What the task asks » Make an exact copy of all the data, pictures excluded.

(Input Opens)

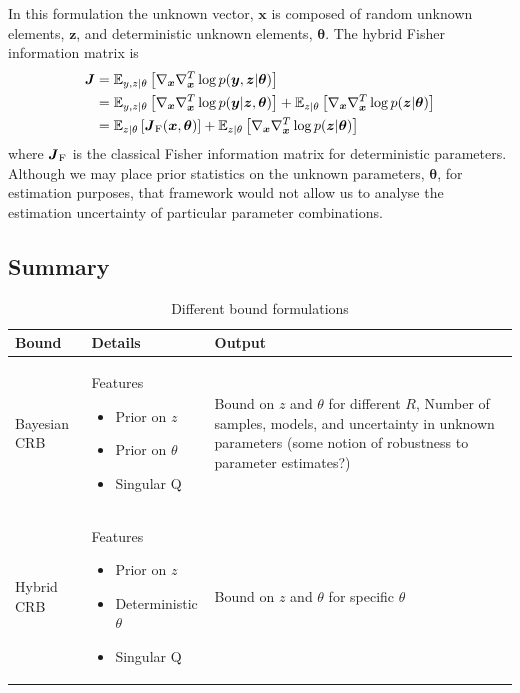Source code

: \documentclass{article}
\renewcommand{\vec}[1]{\ensuremath{{\boldsymbol #1}}}
\newcommand{\mat}[1]{\ensuremath{\boldsymbol{#1}}}
\begin{document}
In this formulation the unknown vector, $\vec x$ is composed of random unknown elements, $\vec z$, and deterministic unknown elements, $\vec \theta$. The hybrid Fisher information matrix is
\begin{align}
	\mat J &= \mathbb E_{y,z|\theta}\left[ \nabla_{\vec x}\nabla_{\vec x}^T \log p(\vec y,\vec z|\vec\theta) \right] \\
	&= \mathbb E_{y,z|\theta}\left[ \nabla_{\vec x}\nabla_{\vec x}^T \log p(\vec y|\vec z,\vec\theta) \right] + \mathbb E_{z|\theta}\left[ \nabla_{\vec x}\nabla_{\vec x}^T \log p(\vec z|\vec\theta) \right] \\
	&= \mathbb E_{z|\theta}\left[ \mat J_{\rm F}(\vec x,\vec\theta) \right] + \mathbb E_{z|\theta}\left[ \nabla_{\vec x}\nabla_{\vec x}^T \log p(\vec z|\vec\theta) \right]
\end{align}
where $\mat J_{\rm F}$ is the classical Fisher information matrix for deterministic parameters. Although we may place prior statistics on the unknown parameters, $\vec\theta$, for estimation purposes, that framework would not allow us to analyse the estimation uncertainty of particular parameter combinations.

\subsection{Summary}


\begin{table}[H]
\caption{Different bound formulations}
\label{tbl:bound_types}
\centering
\begin{tabular}{p{}p{}p{}}
  \toprule
  Bound & Details & Output  \\
  \midrule
Bayesian CRB & Features \begin{itemize}
     \item Prior on $z$ 
	\item Prior on $\theta$
	\item Singular Q
  \end{itemize} & Bound on $z$ and $\theta$ for different $R$, Number of samples, models, and uncertainty in unknown parameters (some notion of robustness to parameter estimates?)  \\
Hybrid CRB & Features \begin{itemize}
     \item Prior on $z$ 
	\item Deterministic $\theta$
	\item Singular Q
  \end{itemize} & Bound on $z$ and $\theta$ for specific $\theta$  \\
  \bottomrule
\end{tabular}
\end{table}
\end{document}
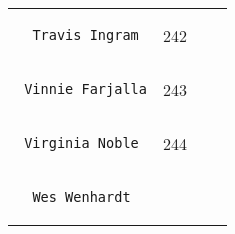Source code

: \documentclass[]{article}
\begin{document}
\begin{longtable}[c]{@{}llll@{}}
\begin{minipage}[t]{0.39\columnwidth}
\begin{verbatim}
  Travis Ingram
\end{verbatim}
\end{minipage} & \begin{minipage}[t]{0.10\columnwidth}\raggedright
242
\end{minipage} & \begin{minipage}[t]{0.13\columnwidth}\raggedright
\end{minipage} & \begin{minipage}[t]{0.15\columnwidth}\raggedright
\end{minipage}
\\\noalign{\medskip}
\begin{minipage}[t]{0.39\columnwidth}\raggedright
\begin{verbatim}
 Vinnie Farjalla
\end{verbatim}
\end{minipage} & \begin{minipage}[t]{0.10\columnwidth}\raggedright
243
\end{minipage} & \begin{minipage}[t]{0.13\columnwidth}\raggedright
\end{minipage} & \begin{minipage}[t]{0.15\columnwidth}\raggedright
\end{minipage}
\\\noalign{\medskip}
\begin{minipage}[t]{0.39\columnwidth}\raggedright
\begin{verbatim}
 Virginia Noble
\end{verbatim}
\end{minipage} & \begin{minipage}[t]{0.10\columnwidth}\raggedright
244
\end{minipage} & \begin{minipage}[t]{0.13\columnwidth}\raggedright
\end{minipage} & \begin{minipage}[t]{0.15\columnwidth}\raggedright
\end{minipage}
\\\noalign{\medskip}
\begin{minipage}[t]{0.39\columnwidth}\raggedright
\begin{verbatim}
  Wes Wenhardt
\end{verbatim}
\end{minipage} & \begin{minipage}[t]{0.10\columnwidth}\raggedright

\end{minipage}
\end{longtable}
\end{document}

(Input Closes)

Problem solution »
Source code

: \documentclass{article}
\renewcommand{\vec}[1]{\ensuremath{{\boldsymbol #1}}}
\newcommand{\mat}[1]{\ensuremath{\boldsymbol{#1}}}
\begin{document}
In this formulation the unknown vector, $\vec x$ is composed of random unknown elements, $\vec z$, and deterministic unknown elements, $\vec \theta$. The hybrid Fisher information matrix is
\begin{align}
	\mat J &= \mathbb E_{y,z|\theta}\left[ \nabla_{\vec x}\nabla_{\vec x}^T \log p(\vec y,\vec z|\vec\theta) \right] \\
	&= \mathbb E_{y,z|\theta}\left[ \nabla_{\vec x}\nabla_{\vec x}^T \log p(\vec y|\vec z,\vec\theta) \right] + \mathbb E_{z|\theta}\left[ \nabla_{\vec x}\nabla_{\vec x}^T \log p(\vec z|\vec\theta) \right] \\
	&= \mathbb E_{z|\theta}\left[ \mat J_{\rm F}(\vec x,\vec\theta) \right] + \mathbb E_{z|\theta}\left[ \nabla_{\vec x}\nabla_{\vec x}^T \log p(\vec z|\vec\theta) \right]
\end{align}
where $\mat J_{\rm F}$ is the classical Fisher information matrix for deterministic parameters. Although we may place prior statistics on the unknown parameters, $\vec\theta$, for estimation purposes, that framework would not allow us to analyse the estimation uncertainty of particular parameter combinations.

\subsection{Summary}


\begin{table}[H]
\caption{Different bound formulations}
\label{tbl:bound_types}
\centering
\begin{tabular}{p{}p{}p{}}
  \toprule
  Bound & Details & Output  \\
  \midrule
Bayesian CRB & Features \begin{itemize}
     \item Prior on $z$ 
	\item Prior on $\theta$
	\item Singular Q
  \end{itemize} & Bound on $z$ and $\theta$ for different $R$, Number of samples, models, and uncertainty in unknown parameters (some notion of robustness to parameter estimates?)  \\
Hybrid CRB & Features \begin{itemize}
     \item Prior on $z$ 
	\item Deterministic $\theta$
	\item Singular Q
  \end{itemize} & Bound on $z$ and $\theta$ for specific $\theta$  \\
  \bottomrule
\end{tabular}
\end{table}
\end{document}
Source code

: \documentclass[]{article}
\begin{document}
\begin{longtable}[c]{@{}llll@{}}
\begin{minipage}[t]{0.39\columnwidth}
\begin{verbatim}
  Travis Ingram
\end{verbatim}
\end{minipage} & \begin{minipage}[t]{0.10\columnwidth}\raggedright
242
\end{minipage} & \begin{minipage}[t]{0.13\columnwidth}\raggedright
\end{minipage} & \begin{minipage}[t]{0.15\columnwidth}\raggedright
\end{minipage}
\\\noalign{\medskip}
\begin{minipage}[t]{0.39\columnwidth}\raggedright
\begin{verbatim}
 Vinnie Farjalla
\end{verbatim}
\end{minipage} & \begin{minipage}[t]{0.10\columnwidth}\raggedright
243
\end{minipage} & \begin{minipage}[t]{0.13\columnwidth}\raggedright
\end{minipage} & \begin{minipage}[t]{0.15\columnwidth}\raggedright
\end{minipage}
\\\noalign{\medskip}
\begin{minipage}[t]{0.39\columnwidth}\raggedright
\begin{verbatim}
 Virginia Noble
\end{verbatim}
\end{minipage} & \begin{minipage}[t]{0.10\columnwidth}\raggedright
244
\end{minipage} & \begin{minipage}[t]{0.13\columnwidth}\raggedright
\end{minipage} & \begin{minipage}[t]{0.15\columnwidth}\raggedright
\end{minipage}
\\\noalign{\medskip}
\begin{minipage}[t]{0.39\columnwidth}\raggedright
\begin{verbatim}
  Wes Wenhardt
\end{verbatim}
\end{minipage} & \begin{minipage}[t]{0.10\columnwidth}\raggedright

\end{minipage}
\end{longtable}
\end{document}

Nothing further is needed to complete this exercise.